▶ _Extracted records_
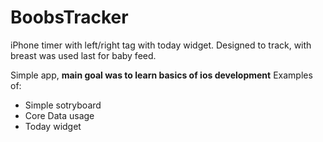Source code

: # BoobsTracker
iPhone timer with left/right tag with today widget. Designed to track, with breast was used last for baby feed.

Simple app, **main goal was to learn basics of ios development**
Examples of:
* Simple sotryboard
* Core Data usage
* Today widget

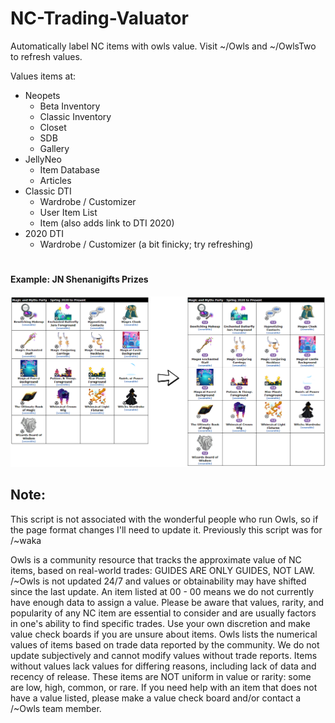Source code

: # NC-Trading-Valuator
Automatically label NC items with owls value. Visit ~/Owls and ~/OwlsTwo to refresh values.

Values items at:
- Neopets 
  - Beta Inventory
  - Classic Inventory
  - Closet
  - SDB
  - Gallery
- JellyNeo 
  - Item Database
  - Articles
- Classic DTI
  - Wardrobe / Customizer
  - User Item List
  - Item (also adds link to DTI 2020)
- 2020 DTI
  - Wardrobe / Customizer (a bit finicky; try refreshing)

#
#### Example: JN Shenanigifts Prizes
![Example: JN Shenanigifts Prizes](demo.png)


## Note:
This script is not associated with the wonderful people who run Owls, so if the page format changes I'll need to update it.
Previously this script was for /~waka

Owls is a community resource that tracks the approximate value of NC items, based on real-world trades:
GUIDES ARE ONLY GUIDES, NOT LAW.
/~Owls is not updated 24/7 and values or obtainability may have shifted since the last update.
An item listed at 00 - 00 means we do not currently have enough data to assign a value.
Please be aware that values, rarity, and popularity of any NC item are essential to consider and are usually factors in one's 
ability to find specific trades. Use your own discretion and make value check boards if you are unsure about items.
Owls lists the numerical values of items based on trade data reported by the community. We do not update subjectively and 
cannot modify values without trade reports.
Items without values lack values for differing reasons, including lack of data and recency of release. These items are NOT 
uniform in value or rarity: some are low, high, common, or rare. If you need help with an item that does not have a value 
listed, please make a value check board and/or contact a /~Owls team member.
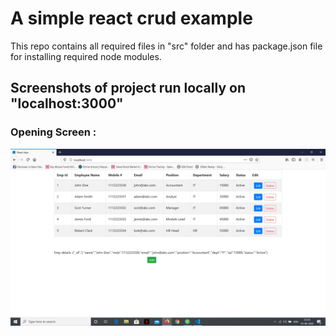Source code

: # A simple react crud example
This repo contains all required files in "src" folder and has package.json file for installing required node modules.

## Screenshots of project run locally on "localhost:3000"

### Opening Screen : 

![Opening Screen](/images/react-crud-screen.png)
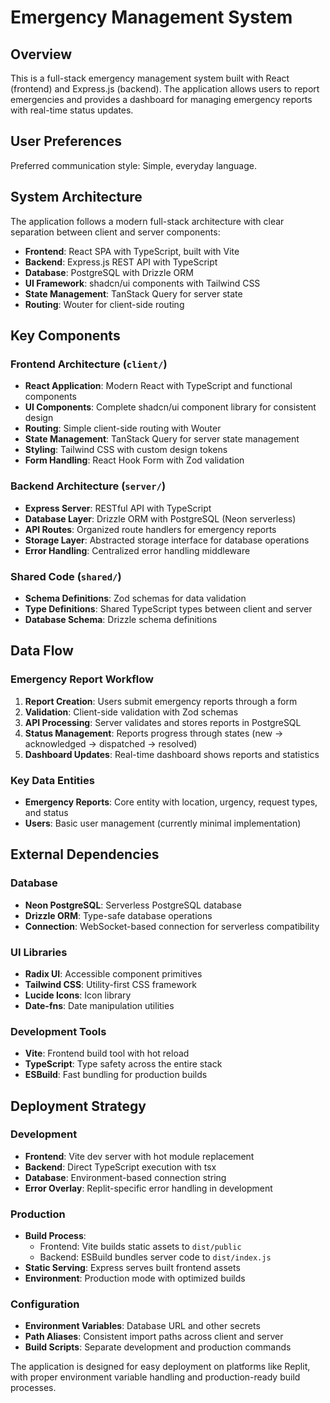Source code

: # Emergency Management System

## Overview

This is a full-stack emergency management system built with React (frontend) and Express.js (backend). The application allows users to report emergencies and provides a dashboard for managing emergency reports with real-time status updates.

## User Preferences

Preferred communication style: Simple, everyday language.

## System Architecture

The application follows a modern full-stack architecture with clear separation between client and server components:

- **Frontend**: React SPA with TypeScript, built with Vite
- **Backend**: Express.js REST API with TypeScript
- **Database**: PostgreSQL with Drizzle ORM
- **UI Framework**: shadcn/ui components with Tailwind CSS
- **State Management**: TanStack Query for server state
- **Routing**: Wouter for client-side routing

## Key Components

### Frontend Architecture (`client/`)
- **React Application**: Modern React with TypeScript and functional components
- **UI Components**: Complete shadcn/ui component library for consistent design
- **Routing**: Simple client-side routing with Wouter
- **State Management**: TanStack Query for server state management
- **Styling**: Tailwind CSS with custom design tokens
- **Form Handling**: React Hook Form with Zod validation

### Backend Architecture (`server/`)
- **Express Server**: RESTful API with TypeScript
- **Database Layer**: Drizzle ORM with PostgreSQL (Neon serverless)
- **API Routes**: Organized route handlers for emergency reports
- **Storage Layer**: Abstracted storage interface for database operations
- **Error Handling**: Centralized error handling middleware

### Shared Code (`shared/`)
- **Schema Definitions**: Zod schemas for data validation
- **Type Definitions**: Shared TypeScript types between client and server
- **Database Schema**: Drizzle schema definitions

## Data Flow

### Emergency Report Workflow
1. **Report Creation**: Users submit emergency reports through a form
2. **Validation**: Client-side validation with Zod schemas
3. **API Processing**: Server validates and stores reports in PostgreSQL
4. **Status Management**: Reports progress through states (new → acknowledged → dispatched → resolved)
5. **Dashboard Updates**: Real-time dashboard shows reports and statistics

### Key Data Entities
- **Emergency Reports**: Core entity with location, urgency, request types, and status
- **Users**: Basic user management (currently minimal implementation)

## External Dependencies

### Database
- **Neon PostgreSQL**: Serverless PostgreSQL database
- **Drizzle ORM**: Type-safe database operations
- **Connection**: WebSocket-based connection for serverless compatibility

### UI Libraries
- **Radix UI**: Accessible component primitives
- **Tailwind CSS**: Utility-first CSS framework
- **Lucide Icons**: Icon library
- **Date-fns**: Date manipulation utilities

### Development Tools
- **Vite**: Frontend build tool with hot reload
- **TypeScript**: Type safety across the entire stack
- **ESBuild**: Fast bundling for production builds

## Deployment Strategy

### Development
- **Frontend**: Vite dev server with hot module replacement
- **Backend**: Direct TypeScript execution with tsx
- **Database**: Environment-based connection string
- **Error Overlay**: Replit-specific error handling in development

### Production
- **Build Process**: 
  - Frontend: Vite builds static assets to `dist/public`
  - Backend: ESBuild bundles server code to `dist/index.js`
- **Static Serving**: Express serves built frontend assets
- **Environment**: Production mode with optimized builds

### Configuration
- **Environment Variables**: Database URL and other secrets
- **Path Aliases**: Consistent import paths across client and server
- **Build Scripts**: Separate development and production commands

The application is designed for easy deployment on platforms like Replit, with proper environment variable handling and production-ready build processes.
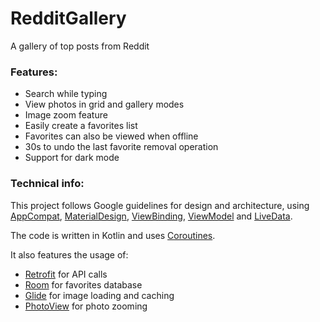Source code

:# RedditGallery
A gallery of top posts from Reddit

### Features:
- Search while typing
- View photos in grid and gallery modes
- Image zoom feature
- Easily create a favorites list
- Favorites can also be viewed when offline
- 30s to undo the last favorite removal operation
- Support for dark mode

### Technical info:
This project follows Google guidelines for design and architecture, using
[AppCompat](https://developer.android.com/jetpack/androidx/releases/appcompat),
[MaterialDesign](https://material.io/design/introduction),
[ViewBinding](https://developer.android.com/topic/libraries/view-binding),
[ViewModel](https://developer.android.com/topic/libraries/architecture/viewmodel) and
[LiveData](https://developer.android.com/topic/libraries/architecture/livedata).

The code is written in Kotlin and uses [Coroutines](https://kotlinlang.org/docs/reference/coroutines-overview.html).

It also features the usage of:
- [Retrofit](https://square.github.io/retrofit/) for API calls
- [Room](https://developer.android.com/jetpack/androidx/releases/room) for favorites database
- [Glide](https://github.com/bumptech/glide) for image loading and caching
- [PhotoView](https://github.com/Baseflow/PhotoView) for photo zooming
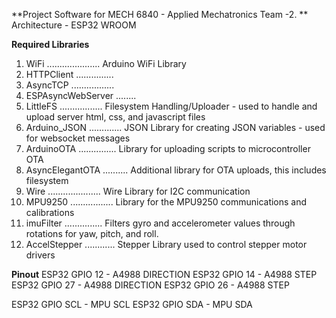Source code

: **Project Software for MECH 6840 - Applied Mechatronics Team -2.
**
Architecture - ESP32 WROOM


**Required Libraries**
1. WiFi ..................... Arduino WiFi Library
2. HTTPClient ............... 
3. AsyncTCP .................
4. ESPAsyncWebServer ........ 
5. LittleFS ................. Filesystem Handling/Uploader - used to handle and upload server html, css, and javascript files
6. Arduino_JSON ............. JSON Library for creating JSON variables - used for websocket messages
7. ArduinoOTA ............... Library for uploading scripts to microcontroller OTA
8. AsyncElegantOTA .......... Additional library for OTA uploads, this includes filesystem
9. Wire ..................... Wire Library for I2C communication
10. MPU9250 ................. Library for the MPU9250 communications and calibrations
11. imuFilter ............... Filters gyro and accelerometer values through rotations for yaw, pitch, and roll.
12. AccelStepper ............ Stepper Library used to control stepper motor drivers

**Pinout**
ESP32 GPIO 12 - A4988 DIRECTION
ESP32 GPIO 14 - A4988 STEP
ESP32 GPIO 27 - A4988 DIRECTION
ESP32 GPIO 26 - A4988 STEP

ESP32 GPIO SCL - MPU SCL
ESP32 GPIO SDA - MPU SDA


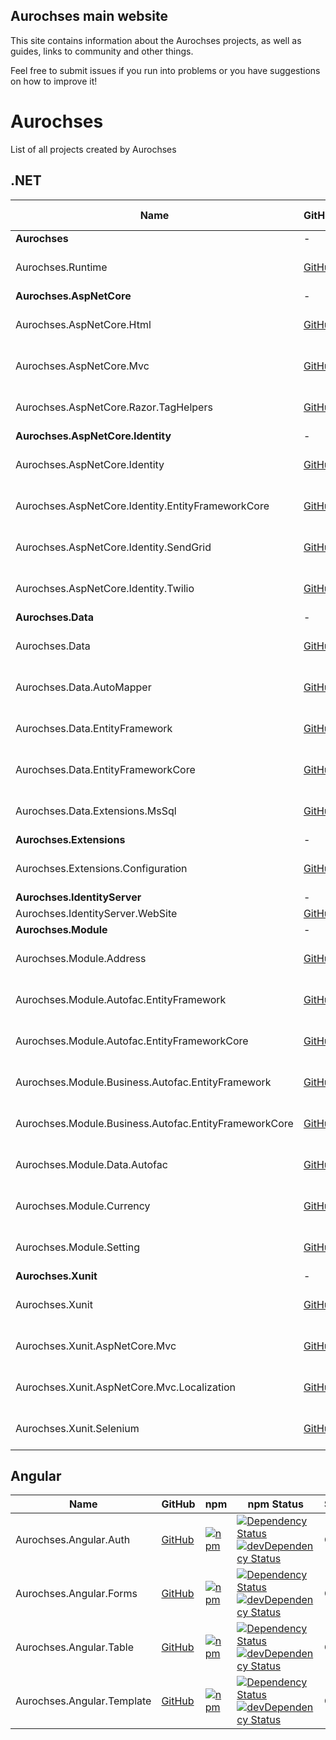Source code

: ## Aurochses main website
This site contains information about the Aurochses projects, as well as guides, 
links to community and other things. 

Feel free to submit issues if you run into problems or you have suggestions on 
how to improve it!

# Aurochses

List of all projects created by Aurochses

## .NET

Name | GitHub | NuGet | NuGet Status | Status
-----|--------|-------|--------------|-------
**Aurochses** | - | - | - | -
Aurochses.Runtime | [GitHub](https://github.com/Aurochses/Aurochses.Runtime) | [![NuGet](https://img.shields.io/nuget/v/Aurochses.Runtime.svg?style=flat-square)](https://www.nuget.org/packages/Aurochses.Runtime) | [![NuGet Status](http://nugetstatus.com/Aurochses.Runtime.png)](http://nugetstatus.com/packages/Aurochses.Runtime) | OK | NO
**Aurochses.AspNetCore** | - | - | - | -
Aurochses.AspNetCore.Html | [GitHub](https://github.com/Aurochses/Aurochses.AspNetCore.Html) | [![NuGet](https://img.shields.io/nuget/v/Aurochses.AspNetCore.Html.svg?style=flat-square)](https://www.nuget.org/packages/Aurochses.AspNetCore.Html) | [![NuGet Status](http://nugetstatus.com/Aurochses.AspNetCore.Html.png)](http://nugetstatus.com/packages/Aurochses.AspNetCore.Html) | OK
Aurochses.AspNetCore.Mvc | [GitHub](https://github.com/Aurochses/Aurochses.AspNetCore.Mvc) | [![NuGet](https://img.shields.io/nuget/v/Aurochses.AspNetCore.Mvc.svg?style=flat-square)](https://www.nuget.org/packages/Aurochses.AspNetCore.Mvc) | [![NuGet Status](http://nugetstatus.com/Aurochses.AspNetCore.Mvc.png)](http://nugetstatus.com/packages/Aurochses.AspNetCore.Mvc) | OK
Aurochses.AspNetCore.Razor.TagHelpers | [GitHub](https://github.com/Aurochses/Aurochses.AspNetCore.Razor.TagHelpers) | [![NuGet](https://img.shields.io/nuget/v/Aurochses.AspNetCore.Razor.TagHelpers.svg?style=flat-square)](https://www.nuget.org/packages/Aurochses.AspNetCore.Razor.TagHelpers) | [![NuGet Status](http://nugetstatus.com/Aurochses.AspNetCore.Razor.TagHelpers.png)](http://nugetstatus.com/packages/Aurochses.AspNetCore.Razor.TagHelpers) | OK
**Aurochses.AspNetCore.Identity** | - | - | - | -
Aurochses.AspNetCore.Identity | [GitHub](https://github.com/Aurochses/Aurochses.AspNetCore.Identity) | [![NuGet](https://img.shields.io/nuget/v/Aurochses.AspNetCore.Identity.svg?style=flat-square)](https://www.nuget.org/packages/Aurochses.AspNetCore.Identity) | [![NuGet Status](http://nugetstatus.com/Aurochses.AspNetCore.Identity.png)](http://nugetstatus.com/packages/Aurochses.AspNetCore.Identity) | OK
Aurochses.AspNetCore.Identity.EntityFrameworkCore | [GitHub](https://github.com/Aurochses/Aurochses.AspNetCore.Identity.EntityFrameworkCore) | [![NuGet](https://img.shields.io/nuget/v/Aurochses.AspNetCore.Identity.EntityFrameworkCore.svg?style=flat-square)](https://www.nuget.org/packages/Aurochses.AspNetCore.Identity.EntityFrameworkCore) | [![NuGet Status](http://nugetstatus.com/Aurochses.AspNetCore.Identity.EntityFrameworkCore.png)](http://nugetstatus.com/packages/Aurochses.AspNetCore.Identity.EntityFrameworkCore) | OK
Aurochses.AspNetCore.Identity.SendGrid | [GitHub](https://github.com/Aurochses/Aurochses.AspNetCore.Identity.SendGrid) | [![NuGet](https://img.shields.io/nuget/v/Aurochses.AspNetCore.Identity.SendGrid.svg?style=flat-square)](https://www.nuget.org/packages/Aurochses.AspNetCore.Identity.SendGrid) | [![NuGet Status](http://nugetstatus.com/Aurochses.AspNetCore.Identity.SendGrid.png)](http://nugetstatus.com/packages/Aurochses.AspNetCore.Identity.SendGrid) | OK
Aurochses.AspNetCore.Identity.Twilio | [GitHub](https://github.com/Aurochses/Aurochses.AspNetCore.Identity.Twilio) | [![NuGet](https://img.shields.io/nuget/v/Aurochses.AspNetCore.Identity.Twilio.svg?style=flat-square)](https://www.nuget.org/packages/Aurochses.AspNetCore.Identity.Twilio) | [![NuGet Status](http://nugetstatus.com/Aurochses.AspNetCore.Identity.Twilio.png)](http://nugetstatus.com/packages/Aurochses.AspNetCore.Identity.Twilio) | OK
**Aurochses.Data** | - | - | - | -
Aurochses.Data | [GitHub](https://github.com/Aurochses/Aurochses.Data) | [![NuGet](https://img.shields.io/nuget/v/Aurochses.Data.svg?style=flat-square)](https://www.nuget.org/packages/Aurochses.Data) | [![NuGet Status](http://nugetstatus.com/Aurochses.Data.png)](http://nugetstatus.com/packages/Aurochses.Data) | OK
Aurochses.Data.AutoMapper | [GitHub](https://github.com/Aurochses/Aurochses.Data.AutoMapper) | [![NuGet](https://img.shields.io/nuget/v/Aurochses.Data.AutoMapper.svg?style=flat-square)](https://www.nuget.org/packages/Aurochses.Data.AutoMapper) | [![NuGet Status](http://nugetstatus.com/Aurochses.Data.AutoMapper.png)](http://nugetstatus.com/packages/Aurochses.Data.AutoMapper) | OK
Aurochses.Data.EntityFramework | [GitHub](https://github.com/Aurochses/Aurochses.Data.EntityFramework) | [![NuGet](https://img.shields.io/nuget/v/Aurochses.Data.EntityFramework.svg?style=flat-square)](https://www.nuget.org/packages/Aurochses.Data.EntityFramework) | [![NuGet Status](http://nugetstatus.com/Aurochses.Data.EntityFramework.png)](http://nugetstatus.com/packages/Aurochses.Data.EntityFramework) | TESTS REQUIRED
Aurochses.Data.EntityFrameworkCore | [GitHub](https://github.com/Aurochses/Aurochses.Data.EntityFrameworkCore) | [![NuGet](https://img.shields.io/nuget/v/Aurochses.Data.EntityFrameworkCore.svg?style=flat-square)](https://www.nuget.org/packages/Aurochses.Data.EntityFrameworkCore) | [![NuGet Status](http://nugetstatus.com/Aurochses.Data.EntityFrameworkCore.png)](http://nugetstatus.com/packages/Aurochses.Data.EntityFrameworkCore)  | OK
Aurochses.Data.Extensions.MsSql | [GitHub](https://github.com/Aurochses/Aurochses.Data.Extensions.MsSql) | [![NuGet](https://img.shields.io/nuget/v/Aurochses.Data.Extensions.MsSql.svg?style=flat-square)](https://www.nuget.org/packages/Aurochses.Data.Extensions.MsSql) | [![NuGet Status](http://nugetstatus.com/Aurochses.Data.Extensions.MsSql.png)](http://nugetstatus.com/packages/Aurochses.Data.Extensions.MsSql)  | OK
**Aurochses.Extensions** | - | - | - | -
Aurochses.Extensions.Configuration | [GitHub](https://github.com/Aurochses/Aurochses.Extensions.Configuration) | [![NuGet](https://img.shields.io/nuget/v/Aurochses.Extensions.Configuration.svg?style=flat-square)](https://www.nuget.org/packages/Aurochses.Extensions.Configuration) | [![NuGet Status](http://nugetstatus.com/Aurochses.Extensions.Configuration.png)](http://nugetstatus.com/packages/Aurochses.Extensions.Configuration)  | OK
**Aurochses.IdentityServer** | - | - | - | -
Aurochses.IdentityServer.WebSite | [GitHub](https://github.com/Aurochses/Aurochses.IdentityServer.WebSite) | - | - | REFACTOR
**Aurochses.Module** | - | - | - | -
Aurochses.Module.Address | [GitHub](https://github.com/Aurochses/Aurochses.Module.Address) | [![NuGet](https://img.shields.io/nuget/v/Aurochses.Module.Address.svg?style=flat-square)](https://www.nuget.org/packages/Aurochses.Module.Address) | [![NuGet Status](http://nugetstatus.com/Aurochses.Module.Address.png)](http://nugetstatus.com/packages/Aurochses.Module.Address) | Alpha
Aurochses.Module.Autofac.EntityFramework | [GitHub](https://github.com/Aurochses/Aurochses.Module.Autofac.EntityFramework) | [![NuGet](https://img.shields.io/nuget/v/Aurochses.Module.Autofac.EntityFramework.svg?style=flat-square)](https://www.nuget.org/packages/Aurochses.Module.Autofac.EntityFramework) | [![NuGet Status](http://nugetstatus.com/Aurochses.Module.Autofac.EntityFramework.png)](http://nugetstatus.com/packages/Aurochses.Module.Autofac.EntityFramework) | OK
Aurochses.Module.Autofac.EntityFrameworkCore | [GitHub](https://github.com/Aurochses/Aurochses.Module.Autofac.EntityFrameworkCore) | [![NuGet](https://img.shields.io/nuget/v/Aurochses.Module.Autofac.EntityFrameworkCore.svg?style=flat-square)](https://www.nuget.org/packages/Aurochses.Module.Autofac.EntityFrameworkCore) | [![NuGet Status](http://nugetstatus.com/Aurochses.Module.Autofac.EntityFrameworkCore.png)](http://nugetstatus.com/packages/Aurochses.Module.Autofac.EntityFrameworkCore) | OK
Aurochses.Module.Business.Autofac.EntityFramework | [GitHub](https://github.com/Aurochses/Aurochses.Module.Business.Autofac.EntityFramework) | [![NuGet](https://img.shields.io/nuget/v/Aurochses.Module.Business.Autofac.EntityFramework.svg?style=flat-square)](https://www.nuget.org/packages/Aurochses.Module.Business.Autofac.EntityFramework) | [![NuGet Status](http://nugetstatus.com/Aurochses.Module.Business.Autofac.EntityFramework.png)](http://nugetstatus.com/packages/Aurochses.Module.Business.Autofac.EntityFramework) | OK
Aurochses.Module.Business.Autofac.EntityFrameworkCore | [GitHub](https://github.com/Aurochses/Aurochses.Module.Business.Autofac.EntityFrameworkCore) | [![NuGet](https://img.shields.io/nuget/v/Aurochses.Module.Business.Autofac.EntityFrameworkCore.svg?style=flat-square)](https://www.nuget.org/packages/Aurochses.Module.Business.Autofac.EntityFrameworkCore) | [![NuGet Status](http://nugetstatus.com/Aurochses.Module.Business.Autofac.EntityFrameworkCore.png)](http://nugetstatus.com/packages/Aurochses.Module.Business.Autofac.EntityFrameworkCore) | OK
Aurochses.Module.Data.Autofac | [GitHub](https://github.com/Aurochses/Aurochses.Module.Data.Autofac) | [![NuGet](https://img.shields.io/nuget/v/Aurochses.Module.Data.Autofac.svg?style=flat-square)](https://www.nuget.org/packages/Aurochses.Module.Data.Autofac) | [![NuGet Status](http://nugetstatus.com/Aurochses.Module.Data.Autofac.png)](http://nugetstatus.com/packages/Aurochses.Module.Data.Autofac) | OK
Aurochses.Module.Currency | [GitHub](https://github.com/Aurochses/Aurochses.Module.Currency) | [![NuGet](https://img.shields.io/nuget/v/Aurochses.Module.Currency.svg?style=flat-square)](https://www.nuget.org/packages/Aurochses.Module.Currency) | [![NuGet Status](http://nugetstatus.com/Aurochses.Module.Currency.png)](http://nugetstatus.com/packages/Aurochses.Module.Currency) | OK
Aurochses.Module.Setting | [GitHub](https://github.com/Aurochses/Aurochses.Module.Setting) | [![NuGet](https://img.shields.io/nuget/v/Aurochses.Module.Setting.svg?style=flat-square)](https://www.nuget.org/packages/Aurochses.Module.Setting) | [![NuGet Status](http://nugetstatus.com/Aurochses.Module.Setting.png)](http://nugetstatus.com/packages/Aurochses.Module.Setting) | OK
**Aurochses.Xunit** | - | - | - | -
Aurochses.Xunit | [GitHub](https://github.com/Aurochses/Aurochses.Xunit) | [![NuGet](https://img.shields.io/nuget/v/Aurochses.Xunit.svg?style=flat-square)](https://www.nuget.org/packages/Aurochses.Xunit) | [![NuGet Status](http://nugetstatus.com/Aurochses.Xunit.png)](http://nugetstatus.com/packages/Aurochses.Xunit) | OK
Aurochses.Xunit.AspNetCore.Mvc | [GitHub](https://github.com/Aurochses/Aurochses.Xunit.AspNetCore.Mvc) | [![NuGet](https://img.shields.io/nuget/v/Aurochses.Xunit.AspNetCore.Mvc.svg?style=flat-square)](https://www.nuget.org/packages/Aurochses.Xunit.AspNetCore.Mvc) | [![NuGet Status](http://nugetstatus.com/Aurochses.Xunit.AspNetCore.Mvc.png)](http://nugetstatus.com/packages/Aurochses.Xunit.AspNetCore.Mvc) | OK
Aurochses.Xunit.AspNetCore.Mvc.Localization | [GitHub](https://github.com/Aurochses/Aurochses.Xunit.AspNetCore.Mvc.Localization) | [![NuGet](https://img.shields.io/nuget/v/Aurochses.Xunit.AspNetCore.Mvc.Localization.svg?style=flat-square)](https://www.nuget.org/packages/Aurochses.Xunit.AspNetCore.Mvc.Localization) | [![NuGet Status](http://nugetstatus.com/Aurochses.Xunit.AspNetCore.Mvc.Localization.png)](http://nugetstatus.com/packages/Aurochses.Xunit.AspNetCore.Mvc.Localization) | OK
Aurochses.Xunit.Selenium | [GitHub](https://github.com/Aurochses/Aurochses.Xunit.Selenium) | [![NuGet](https://img.shields.io/nuget/v/Aurochses.Xunit.Selenium.svg?style=flat-square)](https://www.nuget.org/packages/Aurochses.Xunit.Selenium) | [![NuGet Status](http://nugetstatus.com/Aurochses.Xunit.Selenium.png)](http://nugetstatus.com/packages/Aurochses.Xunit.Selenium) | OK

## Angular

Name | GitHub | npm | npm Status | Status
-----|--------|-------|--------------|-------
Aurochses.Angular.Auth | [GitHub](https://github.com/Aurochses/Aurochses.Angular.Auth) | [![npm](https://img.shields.io/npm/v/@aurochses/angular-auth.svg)](https://www.npmjs.com/package/@aurochses/angular-auth) | [![Dependency Status](https://david-dm.org/Aurochses/Aurochses.Angular.Auth.svg)](https://david-dm.org/Aurochses/Aurochses.Angular.Auth) [![devDependency Status](https://david-dm.org/Aurochses/Aurochses.Angular.Auth/dev-status.svg)](https://david-dm.org/Aurochses/Aurochses.Angular.Auth?type=dev) | OK
Aurochses.Angular.Forms | [GitHub](https://github.com/Aurochses/Aurochses.Angular.Forms) | [![npm](https://img.shields.io/npm/v/@aurochses/angular-forms.svg)](https://www.npmjs.com/package/@aurochses/angular-forms) | [![Dependency Status](https://david-dm.org/Aurochses/Aurochses.Angular.Forms.svg)](https://david-dm.org/Aurochses/Aurochses.Angular.Forms) [![devDependency Status](https://david-dm.org/Aurochses/Aurochses.Angular.Forms/dev-status.svg)](https://david-dm.org/Aurochses/Aurochses.Angular.Forms?type=dev) | OK
Aurochses.Angular.Table | [GitHub](https://github.com/Aurochses/Aurochses.Angular.Table) | [![npm](https://img.shields.io/npm/v/@aurochses/angular-table.svg)](https://www.npmjs.com/package/@aurochses/angular-table) | [![Dependency Status](https://david-dm.org/Aurochses/Aurochses.Angular.Table.svg)](https://david-dm.org/Aurochses/Aurochses.Angular.Table) [![devDependency Status](https://david-dm.org/Aurochses/Aurochses.Angular.Table/dev-status.svg)](https://david-dm.org/Aurochses/Aurochses.Angular.Table?type=dev) | OK
Aurochses.Angular.Template | [GitHub](https://github.com/Aurochses/Aurochses.Angular.Template) | [![npm](https://img.shields.io/npm/v/@aurochses/angular-template.svg)](https://www.npmjs.com/package/@aurochses/angular-template) | [![Dependency Status](https://david-dm.org/Aurochses/Aurochses.Angular.Template.svg)](https://david-dm.org/Aurochses/Aurochses.Angular.Template) [![devDependency Status](https://david-dm.org/Aurochses/Aurochses.Angular.Template/dev-status.svg)](https://david-dm.org/Aurochses/Aurochses.Angular.Template?type=dev) | OK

▶ _Task brief_
Copy exactly what appears in the entries, beginning with the first line and ending with the line that has "the last update.", but not the pictures.

▶ _Expected answer_
Source code

: # BoobsTracker
iPhone timer with left/right tag with today widget. Designed to track, with breast was used last for baby feed.

Simple app, **main goal was to learn basics of ios development**
Examples of:
* Simple sotryboard
* Core Data usage
* Today widget

Source code

: # NC-Trading-Valuator
Automatically label NC items with owls value. Visit ~/Owls and ~/OwlsTwo to refresh values.

Values items at:
- Neopets 
  - Beta Inventory
  - Classic Inventory
  - Closet
  - SDB
  - Gallery
- JellyNeo 
  - Item Database
  - Articles
- Classic DTI
  - Wardrobe / Customizer
  - User Item List
  - Item (also adds link to DTI 2020)
- 2020 DTI
  - Wardrobe / Customizer (a bit finicky; try refreshing)

#
#### Example: JN Shenanigifts Prizes
![Example: JN Shenanigifts Prizes](demo.png)


## Note:
This script is not associated with the wonderful people who run Owls, so if the page format changes I'll need to update it.
Previously this script was for /~waka

Owls is a community resource that tracks the approximate value of NC items, based on real-world trades:
GUIDES ARE ONLY GUIDES, NOT LAW.
/~Owls is not updated 24/7 and values or obtainability may have shifted since the last update.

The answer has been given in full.